Why It Matters: Without activation functions, neural networks would be limited to linear transformations, unable to learn complex patterns.

[Chapter 1] → Neuron, Forward Propagation


Adam Optimizer

Definition: Adaptive Moment Estimation optimizer that combines momentum and adaptive learning rates.

Formula:

m_t = β₁ * m_{t-1} + (1-β₁) * g_t
v_t = β₂ * v_{t-1} + (1-β₂) * g_t²
θ_t = θ_{t-1} - α * m_t / (√v_t + ε)

Key Features:

  • Maintains moving averages of gradients
  • Adapts learning rate per parameter
  • Generally works well out-of-the-box

[Chapter 2] → Optimizer, Gradient Descent, Learning Rate


Attention Mechanism

Definition: A mechanism that allows models to focus on relevant parts of input sequences by computing weighted combinations based on learned importance scores.

Core Computation:

Attention(Q, K, V) = softmax(QK^T / √d_k) * V

Components:

  • Query (Q): What we're looking for
  • Key (K): What we're matching against
  • Value (V): What we retrieve

Types:

  • Self-attention: Attention within same sequence
  • Cross-attention: Attention between two sequences
  • Multi-head attention: Multiple attention operations in parallel

[Chapter 5] → Query, Key, Value, Transformer


Autoregressive

Definition: A property where the model generates outputs sequentially, with each token depending on all previous tokens.
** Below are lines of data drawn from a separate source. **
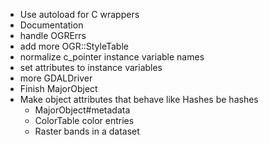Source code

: * Use autoload for C wrappers
* Documentation
* handle OGRErrs
* add more OGR::StyleTable
* normalize c_pointer instance variable names
* set attributes to instance variables
* more GDALDriver
* Finish MajorObject
* Make object attributes that behave like Hashes be hashes
    * MajorObject#metadata
    * ColorTable color entries
    * Raster bands in a dataset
Example: In language generation, predicting "the cat sat on the ___", the next word depends on all previous words.

Contrast with:

  • Non-autoregressive: Generates all outputs in parallel
  • Masked LM: Can attend to both past and future

[Chapter 11] → Causal Language Model, Generation


B

Backpropagation

Definition: An algorithm for computing gradients of loss with respect to model parameters using the chain rule of calculus.

Process:

  1. Forward pass: Compute predictions
  2. Compute loss
  3. Backward pass: Compute gradients
  4. Update parameters

Why Critical: Enables training deep neural networks by efficiently computing how to adjust parameters to reduce loss.

[Chapter 2] → Gradient Descent, Chain Rule, Training


Batch Normalization

Definition: A technique that normalizes layer inputs to have zero mean and unit variance, stabilizing and accelerating training.

Formula:

x_norm = (x - μ_batch) / √(σ_batch² + ε)
x_out = γ * x_norm + β

Benefits:

  • Reduces internal covariate shift
  • Allows higher learning rates
  • Acts as regularization

TRM Usage: Often replaced by Layer Normalization in transformers.

[Chapter 6] → Layer Normalization, Training Stability


Beam Search

Definition: A search algorithm that maintains top-k most probable sequences at each decoding step, balancing between greedy and exhaustive search.

Parameters:

  • Beam width (k): Number of candidates kept
  • Length penalty: Prevents bias toward shorter sequences

Trade-offs:

  • Larger beam → Better quality, slower
  • Beam=1 → Greedy decoding

[Chapter 12] → Generation, Sampling, Inference


BERT (Bidirectional Encoder Representations from Transformers)

Definition: A transformer model trained with masked language modeling, able to attend to both past and future context.

Key Features:

  • Bidirectional context
  • Pre-trained on masked LM
  • Fine-tuned for downstream tasks

Contrast with GPT: BERT is encoder-only (bidirectional), GPT is decoder-only (autoregressive).

[Chapter 11] → Masked Language Modeling, Transformer


Byte-Pair Encoding (BPE)

Definition: A tokenization algorithm that iteratively merges most frequent byte pairs to build vocabulary.

Process:

  1. Start with character-level tokens
  2. Find most frequent pair
  3. Merge into single token
  4. Repeat until desired vocab size

Advantages:

  • Handles unknown words
  • Balances vocab size and sequence length
  • Language-agnostic

[Chapter 9] → Tokenization, Vocabulary


C

Causal Language Modeling

Definition: Training objective where model predicts next token given previous tokens, with causal masking preventing attention to future tokens.

Loss: Cross-entropy between predicted and actual next token.

Architecture: Decoder-only transformer (like GPT).

Applications:

  • Text generation
  • Code completion
  • Conversational AI

[Chapter 11] → Autoregressive, Masked Attention, GPT


Chain Rule

Definition: Calculus rule for computing derivatives of composite functions.

Formula:

d/dx[f(g(x))] = f'(g(x)) * g'(x)

In Neural Networks: Enables backpropagation by computing gradients layer-by-layer.

[Chapter 2] → Backpropagation, Gradient


Context Length

Definition: Maximum number of tokens a model can process in a single forward pass.

Limitations:

  • Determined by positional encoding
  • Memory complexity: O(n²) for standard attention
  • Computational cost increases quadratically

Extensions:

  • Sliding window attention
  • Sparse attention patterns
  • Alternative position encodings (RoPE, ALiBi)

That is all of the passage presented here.